(WHAT TO WORK ON)
Could you show each line of the records that contains the word "MAKEFILE"?

(Source texts of formatted documents)
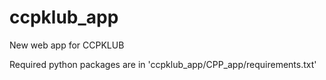 # ccpklub_app
 New web app for CCPKLUB

Required python packages are in 'ccpklub_app/CPP_app/requirements.txt'
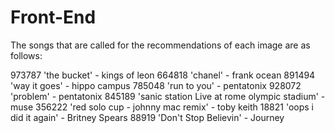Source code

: # Front-End

The songs that are called for the recommendations of each image are as follows: 

973787   'the bucket' - kings of leon
664818   'chanel' - frank ocean
891494   'way it goes' - hippo campus
785048   'run to you' - pentatonix
928072   'problem' - pentatonix
845189   'sanic station Live at rome olympic stadium' - muse
356222   'red solo cup - johnny mac remix' - toby keith
18821    'oops i did it again' - Britney Spears
88919    'Don't Stop Believin' - Journey
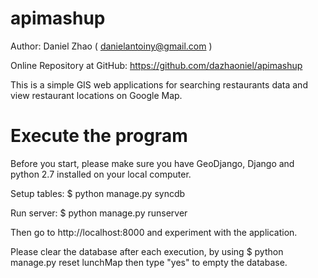 apimashup
=========

Author: Daniel Zhao ( danielantoiny@gmail.com )

Online Repository at GitHub: https://github.com/dazhaoniel/apimashup

This is a simple GIS web applications for searching restaurants data and view restaurant locations on Google Map. 

Execute the program
=========
Before you start, please make sure you have GeoDjango, Django and python 2.7 installed on your local computer. 

Setup tables:
$ python manage.py syncdb

Run server:
$ python manage.py runserver

Then go to http://localhost:8000 and experiment with the application.

Please clear the database after each execution, by using
$ python manage.py reset lunchMap
then type "yes" to empty the database.

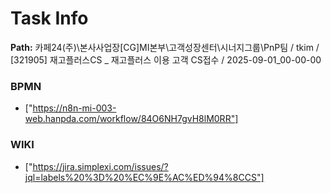 # Task Info

**Path:** 카페24(주)\본사사업장\[CG]MI본부\고객성장센터\시너지그룹\PnP팀 / tkim / [321905] 재고플러스CS _ 재고플러스 이용 고객 CS접수 / 2025-09-01_00-00-00

### BPMN
- ["https://n8n-mi-003-web.hanpda.com/workflow/84O6NH7gvH8lM0RR"]

### WIKI
- ["https://jira.simplexi.com/issues/?jql=labels%20%3D%20%EC%9E%AC%ED%94%8CCS"]

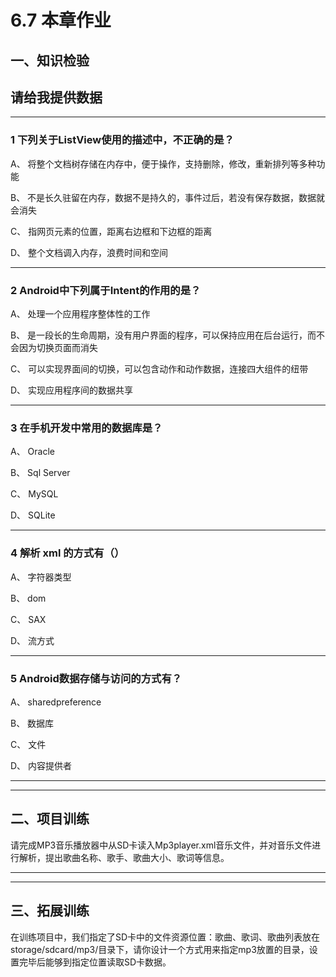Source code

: # 6.7 本章作业

## 一、知识检验

> 
## 请给我提供数据

----

### 1 下列关于ListView使用的描述中，不正确的是？

A、 将整个文档树存储在内存中，便于操作，支持删除，修改，重新排列等多种功能

B、 不是长久驻留在内存，数据不是持久的，事件过后，若没有保存数据，数据就会消失

C、 指网页元素的位置，距离右边框和下边框的距离

D、 整个文档调入内存，浪费时间和空间

----

### 2 Android中下列属于Intent的作用的是？

A、 处理一个应用程序整体性的工作

B、 是一段长的生命周期，没有用户界面的程序，可以保持应用在后台运行，而不会因为切换页面而消失

C、 可以实现界面间的切换，可以包含动作和动作数据，连接四大组件的纽带

D、 实现应用程序间的数据共享

----

### 3 在手机开发中常用的数据库是？

A、 Oracle

B、 Sql Server

C、 MySQL

D、 SQLite

----

### 4 解析 xml 的方式有（）

A、 字符器类型

B、 dom

C、 SAX

D、 流方式

----

### 5 Android数据存储与访问的方式有？

A、 sharedpreference

B、 数据库

C、 文件

D、 内容提供者

----

----

## 二、项目训练

请完成MP3音乐播放器中从SD卡读入Mp3player.xml音乐文件，并对音乐文件进行解析，提出歌曲名称、歌手、歌曲大小、歌词等信息。

----

----

## 三、拓展训练

在训练项目中，我们指定了SD卡中的文件资源位置：歌曲、歌词、歌曲列表放在storage/sdcard/mp3/目录下，请你设计一个方式用来指定mp3放置的目录，设置完毕后能够到指定位置读取SD卡数据。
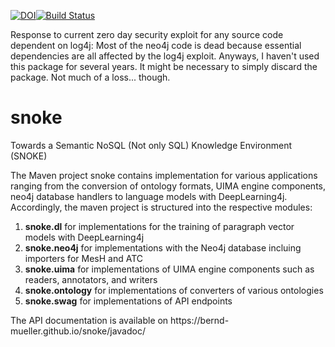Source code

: [![DOI](https://zenodo.org/badge/267342945.svg)](https://zenodo.org/badge/latestdoi/267342945)[![Build Status](https://api.travis-ci.org/bernd-mueller/snoke.svg?branch=master&status=passed)](https://app.travis-ci.com/github/bernd-mueller/snoke)

Response to current zero day security exploit for any source code dependent on log4j:
Most of the neo4j code is dead because essential dependencies are all affected by the log4j exploit. Anyways, I haven't used this package for several years. It might be necessary to simply discard the package. Not much of a loss... though.

# snoke
Towards a Semantic NoSQL (Not only SQL) Knowledge Environment (SNOKE)

The Maven project snoke contains implementation for various applications ranging from the conversion of ontology formats, UIMA engine components, neo4j database handlers to language models with DeepLearning4j. Accordingly, the maven project is structured into the respective modules:
<ol>
<li><strong>snoke.dl</strong> for implementations for the training of paragraph vector models with DeepLearning4j</li>
<li><strong>snoke.neo4j</strong> for implementations with the Neo4j database incluing importers for MesH and ATC</li>
<li><strong>snoke.uima</strong> for implementations of UIMA engine components such as readers, annotators, and writers</li>
<li><strong>snoke.ontology</strong> for implementations of converters of various ontologies</li>
<li><strong>snoke.swag</strong> for implementations of API endpoints</li>
</ol>
The API documentation is available on https://bernd-mueller.github.io/snoke/javadoc/
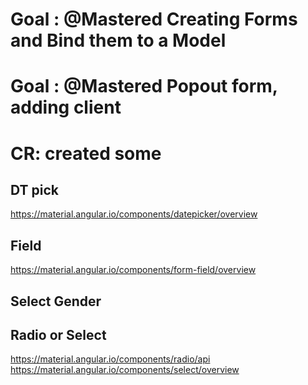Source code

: # Goal : @Mastered Creating Forms and Bind them to a Model
# Goal : @Mastered Popout form, adding client

# CR: created some

## DT pick
https://material.angular.io/components/datepicker/overview

## Field 
https://material.angular.io/components/form-field/overview

## Select Gender
## Radio or Select

https://material.angular.io/components/radio/api
https://material.angular.io/components/select/overview



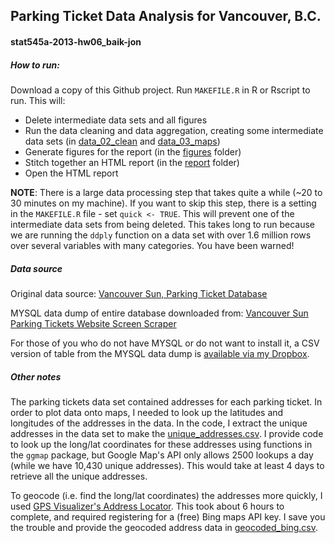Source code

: ## Parking Ticket Data Analysis for Vancouver, B.C.

#### stat545a-2013-hw06_baik-jon


##### How to run:

Download a copy of this Github project.
Run `MAKEFILE.R` in R or Rscript to run. This will:
 * Delete intermediate data sets and all figures
 * Run the data cleaning and data aggregation, creating some intermediate data sets (in [data_02_clean](data_02_clean/) and [data_03_maps](data_03_maps))
 * Generate figures for the report (in the [figures](figures/) folder)
 * Stitch together an HTML report (in the [report](report/) folder)
 * Open the HTML report

**NOTE**: There is a large data processing step that takes quite a while (~20 to 30 minutes on my machine). 
If you want to skip this step, there is a setting in the `MAKEFILE.R` file - set `quick <- TRUE`. 
This will prevent one of the intermediate data sets from being deleted. This takes long to run because we 
are running the `ddply` function on a data set with over 1.6 million rows over several variables with many categories. You have been warned!

##### Data source

Original data source: [Vancouver Sun, Parking Ticket Database](http://www.vancouversun.com/parking/basic-search.html)

MYSQL data dump of entire database downloaded from: [Vancouver Sun Parking Tickets Website Screen Scraper](http://www.davidgrant.ca/vancouver_sun_parking_tickets_website_screen_scraper)

For those of you who do not have MYSQL or do not want to install it, a CSV version of table from the MYSQL data dump is [available via my Dropbox](https://dl.dropboxusercontent.com/u/14072013/stat545a-hw06_largeFiles/parkingtickets.csv).

##### Other notes

The parking tickets data set contained addresses for each parking ticket. In order to plot data onto maps,
I needed to look up the latitudes and longitudes of the addresses in the data. In the code, I extract the
unique addresses in the data set to make the [unique_addresses.csv](data_03_maps/unique_addresses.csv).
I provide code to look up the long/lat coordinates for these addresses using functions in the `ggmap` package,
but Google Map's API only allows 2500 lookups a day (while we have 10,430 unique addresses). This would take at 
least 4 days to retrieve all the unique addresses.

To geocode (i.e. find the long/lat coordinates) the addresses more quickly, I used 
[GPS Visualizer's Address Locator](http://www.gpsvisualizer.com/geocoder/).
This took about 6 hours to complete, and required registering for a (free) Bing maps API key.
I save you the trouble and provide the geocoded address data in [geocoded_bing.csv](data_03_maps/geocoded_bing.csv).
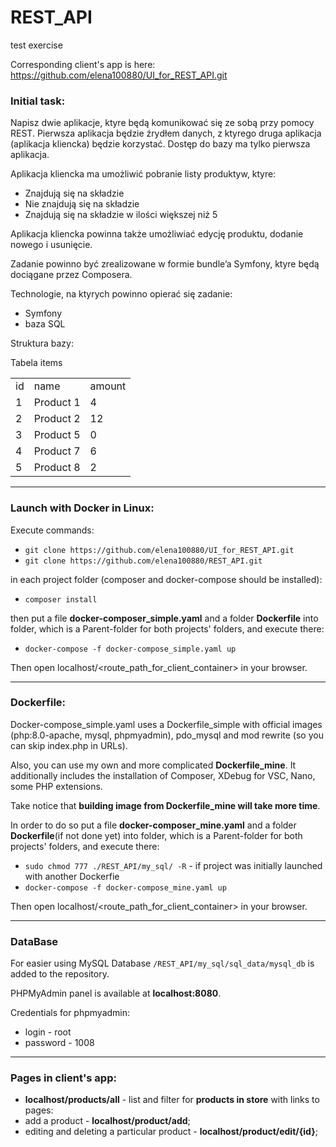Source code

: # REST_API
test exercise

Corresponding client's app is here: https://github.com/elena100880/UI_for_REST_API.git


### Initial task: 

Napisz dwie aplikacje, ktуre będą komunikować się ze sobą przy pomocy REST. Pierwsza aplikacja 
będzie źrуdłem danych, z ktуrego druga aplikacja (aplikacja kliencka) będzie korzystać. Dostęp do bazy 
ma tylko pierwsza aplikacja. 

Aplikacja kliencka ma umożliwić pobranie listy produktуw, ktуre: 
- Znajdują się na składzie
- Nie znajdują się na składzie
- Znajdują się na składzie w ilości większej niż 5 

Aplikacja kliencka powinna także umożliwiać edycję produktu, dodanie nowego i usunięcie.


Zadanie powinno być zrealizowane w formie bundle’a Symfony, ktуre będą dociągane przez 
Composera.


Technologie, na ktуrych powinno opierać się zadanie: 
- Symfony  
- baza SQL 

Struktura bazy:

Tabela items

<table>
  <tr>
    <td>id</td><td>name</td><td>amount</td>
  </tr>
  <tr>
    <td>1</td><td>Product 1</td><td>4</td>
  </tr>
  <tr>
    <td>2</td><td>Product 2</td><td>12</td>
  </tr>
  <tr>
    <td>3</td><td>Product 5</td><td>0</td>
  </tr>
  <tr>
    <td>4</td><td>Product 7</td><td>6</td>
  </tr>
  <tr>
    <td>5</td><td>Product 8</td><td>2</td>
  </tr>
</table>



***

### Launch with Docker in Linux:

Execute commands:
+ `git clone https://github.com/elena100880/UI_for_REST_API.git`
+ `git clone https://github.com/elena100880/REST_API.git`

in each project folder (composer and docker-compose should be installed):
+ `composer install`

then put a file **docker-composer_simple.yaml** and a folder **Dockerfile** into folder, which is a Parent-folder for both projects' folders, and execute there:
+ `docker-compose -f docker-compose_simple.yaml up`

Then open localhost/<route_path_for_client_container> in your browser.


***
### Dockerfile:

Docker-compose_simple.yaml uses a Dockerfile_simple with official images (php:8.0-apache, mysql, phpmyadmin), pdo_mysql and mod rewrite (so you can skip index.php in URLs).

Also, you can use my own and more complicated **Dockerfile_mine**. It additionally includes the installation of Composer, XDebug for VSC, Nano, some PHP extensions.

Take notice that **building image from Dockerfile_mine will take more time**.

In order to do so put a file **docker-composer_mine.yaml** and a folder **Dockerfile**(if not done yet) into folder, which is a Parent-folder for both projects' folders, and execute there:
+ `sudo chmod 777 ./REST_API/my_sql/ -R` - if project was initially launched with another Dockerfie
+ `docker-compose -f docker-compose_mine.yaml up`

Then open localhost/<route_path_for_client_container> in your browser.


***
### DataBase
For easier using MySQL Database `/REST_API/my_sql/sql_data/mysql_db` is added to the repository.

PHPMyAdmin panel is available at **localhost:8080**.

Credentials for phpmyadmin:
+ login - root 
+ password - 1008



***
### Pages in client's app:
  * **localhost/products/all** - list and filter for **products in store**  with links to pages:
  * add a product - **localhost/product/add**;
  * editing and deleting a particular product - **localhost/product/edit/{id}**;






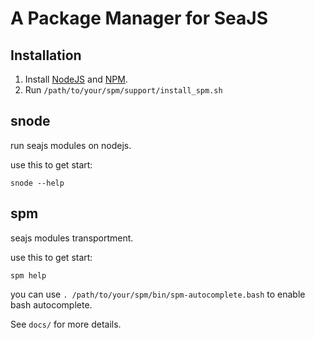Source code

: A Package Manager for SeaJS
===========================

Installation
------------

 1. Install [NodeJS](http://nodejs.org) and [NPM](http://npmjs.org).
 2. Run `/path/to/your/spm/support/install_spm.sh`

snode
-----

run seajs modules on nodejs.

use this to get start:

    snode --help

spm
---

seajs modules transportment.

use this to get start:

    spm help

you can use `. /path/to/your/spm/bin/spm-autocomplete.bash` to enable bash autocomplete.

See `docs/` for more details.
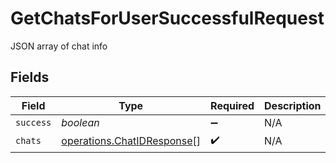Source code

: # GetChatsForUserSuccessfulRequest

JSON array of chat info


## Fields

| Field                                                                    | Type                                                                     | Required                                                                 | Description                                                              |
| ------------------------------------------------------------------------ | ------------------------------------------------------------------------ | ------------------------------------------------------------------------ | ------------------------------------------------------------------------ |
| `success`                                                                | *boolean*                                                                | :heavy_minus_sign:                                                       | N/A                                                                      |
| `chats`                                                                  | [operations.ChatIDResponse](../../models/operations/chatidresponse.md)[] | :heavy_check_mark:                                                       | N/A                                                                      |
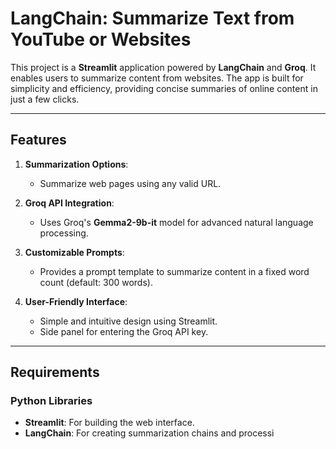 # LangChain: Summarize Text from YouTube or Websites

This project is a **Streamlit** application powered by **LangChain** and **Groq**. It enables users to summarize content from websites. The app is built for simplicity and efficiency, providing concise summaries of online content in just a few clicks.

---

## Features

1. **Summarization Options**:
   - Summarize web pages using any valid URL.
   
2. **Groq API Integration**:
   - Uses Groq's **Gemma2-9b-it** model for advanced natural language processing.

3. **Customizable Prompts**:
   - Provides a prompt template to summarize content in a fixed word count (default: 300 words).

4. **User-Friendly Interface**:
   - Simple and intuitive design using Streamlit.
   - Side panel for entering the Groq API key.

---

## Requirements

### Python Libraries
- **Streamlit**: For building the web interface.
- **LangChain**: For creating summarization chains and processi
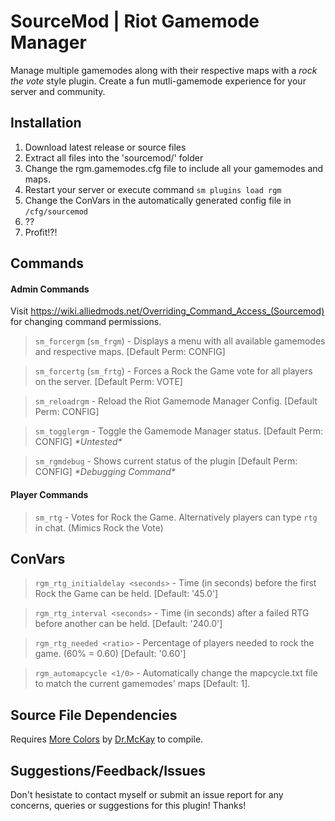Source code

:# SourceMod | Riot Gamemode Manager

Manage multiple gamemodes along with their respective maps with a _rock the vote_ style plugin. Create a fun mutli-gamemode experience for your server and community.

## Installation
1. Download latest release or source files
2. Extract all files into the 'sourcemod/' folder
3. Change the rgm.gamemodes.cfg file to include all your gamemodes and maps.
4. Restart your server or execute command `sm plugins load rgm`
5. Change the ConVars in the automatically generated config file in `/cfg/sourcemod`
4. ??
5. Profit!?!

## Commands
#### Admin Commands
Visit https://wiki.alliedmods.net/Overriding_Command_Access_(Sourcemod) for changing command permissions.
> `sm_forcergm` (`sm_frgm`) - Displays a menu with all available gamemodes and respective maps. [Default Perm: CONFIG]

> `sm_forcertg` (`sm_frtg`) - Forces a Rock the Game vote for all players on the server. [Default Perm: VOTE]

> `sm_reloadrgm` - Reload the Riot Gamemode Manager Config. [Default Perm: CONFIG]

> `sm_togglergm` - Toggle the Gamemode Manager status. [Default Perm: CONFIG] _\*Untested\*_

> `sm_rgmdebug` - Shows current status of the plugin [Default Perm: CONFIG] _\*Debugging Command\*_

#### Player Commands
> `sm_rtg` - Votes for Rock the Game. Alternatively players can type `rtg` in chat. (Mimics Rock the Vote)

## ConVars
> `rgm_rtg_initialdelay <seconds>` - Time (in seconds) before the first Rock the Game can be held. [Default: '45.0']

> `rgm_rtg_interval <seconds>` - Time (in seconds) after a failed RTG before another can be held. [Default: '240.0']

> `rgm_rtg_needed <ratio>` - Percentage of players needed to rock the game. (60% = 0.60) [Default: '0.60']

> `rgm_automapcycle <1/0>` - Automatically change the mapcycle.txt file to match the current gamemodes' maps [Default: 1].

## Source File Dependencies
Requires [More Colors](https://forums.alliedmods.net/showthread.php?t=185016) by [Dr.McKay](https://www.doctormckay.com/) to compile.

## Suggestions/Feedback/Issues

Don't hesistate to contact myself or submit an issue report for any concerns, queries or suggestions for this plugin!
Thanks!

(WRITTEN ANSWER)
Run `MAKEFILE.R` in R or Rscript to run. This will:
If you want to skip this step, there is a setting in the `MAKEFILE.R` file - set `quick <- TRUE`. 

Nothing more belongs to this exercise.